When Jeremiah awoke after five hours in surgery, his condition had already improved dramatically. “The first thing I noticed was his beautiful white eyes,” Andrea says. “It was shocking, because they had been yellow since the day he was born.”
Jeremiah’s jaundiced eyes were caused by an extremely rare inherited liver disease called Crigler-Najjar syndrome, a condition that affects fewer than one in a million newborns. The disease is caused by a genetic defect in the liver that prevents the breakdown of bilirubin, a yellowish pigment that’s a byproduct of discarded red blood cells. Over time, the accumulation of excess bilirubin in the bloodstream can result in brain damage.
Packard surgeon Carlos Esquivel, MD, PhD, and his colleagues in the children’s liver transplant program recommended replacing Jeremiah’s liver with a healthy organ capable of producing a bilirubin-busting enzyme.
“Twenty-five years ago, a child under age 2 like Jeremiah was not given the opportunity to have a liver transplant, because the mortality was so high,” says Esquivel, the Arnold and Barbara Silverman Professor in Pediatric Transplantation. “In our program today, the survival rate for children of all ages is close to 100 percent.”

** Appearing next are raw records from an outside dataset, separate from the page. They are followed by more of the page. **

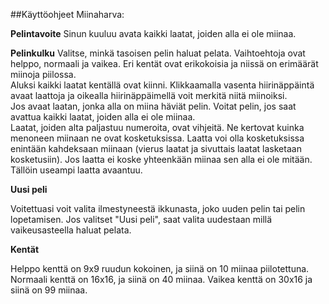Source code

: ##Käyttöohjeet Miinaharva:

**Pelintavoite**
Sinun kuuluu avata kaikki laatat, joiden alla ei ole miinaa.

**Pelinkulku**
Valitse, minkä tasoisen pelin haluat pelata. Vaihtoehtoja ovat helppo, normaali ja vaikea. Eri kentät ovat erikokoisia ja niissä on erimäärät miinoja piilossa.   
Aluksi kaikki laatat kentällä ovat kiinni. Klikkaamalla vasenta hiirinäppäintä avaat laattoja ja oikealla hiirinäppäimellä voit merkitä niitä miinoiksi.   
Jos avaat laatan, jonka alla on miina häviät pelin. Voitat pelin, jos saat avattua kaikki laatat, joiden alla ei ole miinaa.   
Laatat, joiden alta paljastuu numeroita, ovat vihjeitä. Ne kertovat kuinka menoneen miinaan ne ovat kosketuksissa. Laatta voi olla kosketuksissa enintään kahdeksaan miinaan (vierus laatat ja sivuttais laatat lasketaan kosketusiin). Jos laatta ei koske yhteenkään miinaa sen alla ei ole mitään. Tällöin useampi laatta avaantuu.

**Uusi peli**

Voitettuasi voit valita ilmestyneestä ikkunasta, joko uuden pelin tai pelin lopetamisen. Jos valitset "Uusi peli", saat valita uudestaan millä vaikeusasteella haluat pelata.

**Kentät**

Helppo kenttä on 9x9 ruudun kokoinen, ja siinä on 10 miinaa piilotettuna.
Normaali kenttä on 16x16, ja siinä on 40 miinaa.
Vaikea kenttä on 30x16 ja siinä on 99 miinaa.

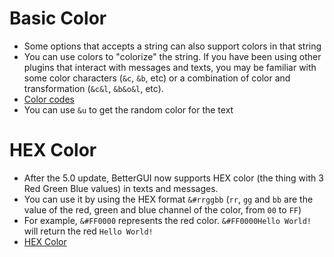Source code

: # Basic Color
* Some options that accepts a string can also support colors in that string
* You can use colors to "colorize" the string. If you have been using other plugins that interact with messages and texts, you may be familiar with some color characters (`&c`, `&b`, etc) or a combination of color and transformation (`&c&l`, `&b&o&l`, etc).
* [Color codes](https://minecraft.tools/en/color-code.php)
* You can use `&u` to get the random color for the text
# HEX Color
* After the 5.0 update, BetterGUI now supports HEX color (the thing with 3 Red Green Blue values) in texts and messages.
* You can use it by using the HEX format `&#rrggbb` (`rr`, `gg` and `bb` are the value of the red, green and blue channel of the color, from `00` to `FF`)
* For example, `&#FF0000` represents the red color. `&#FF0000Hello World!` will return the red `Hello World!`
* [HEX Color](https://www.google.com/search?q=Hex+color)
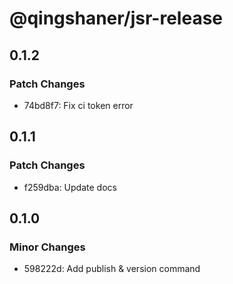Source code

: # @qingshaner/jsr-release

## 0.1.2

### Patch Changes

- 74bd8f7: Fix ci token error

## 0.1.1

### Patch Changes

- f259dba: Update docs

## 0.1.0

### Minor Changes

- 598222d: Add publish & version command
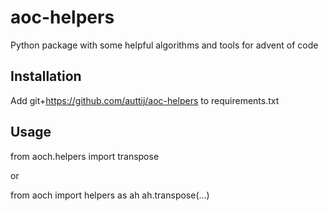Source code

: # aoc-helpers
Python package with some helpful algorithms and tools for advent of code

## Installation
Add git+https://github.com/auttij/aoc-helpers to requirements.txt

## Usage
from aoch.helpers import transpose

or

from aoch import helpers as ah
ah.transpose(...)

Jeremiah, now 7, is one of those success stories. “He’s doing phenomenally well,” Andrea says. “He does what a typical first-grader does—plays, runs, and drives his parents crazy. He eats a lot, he’s growing, and he’s smart as a whip.”
Andrea credits her son’s remarkable turnaround to the extraordinary care provided by a dedicated team of surgeons, nurses, hepatologists, gastroenterologists, anesthesiologists, physician assistants, transplant coordinators, social workers, developmental specialists, dieticians, and pharmacists.
“We had such an awesome transplant team, Jeremiah couldn’t help but do well,” says Andrea. “They’re very compassionate, honest, and caring. They want your child to be well and to grow up healthy.”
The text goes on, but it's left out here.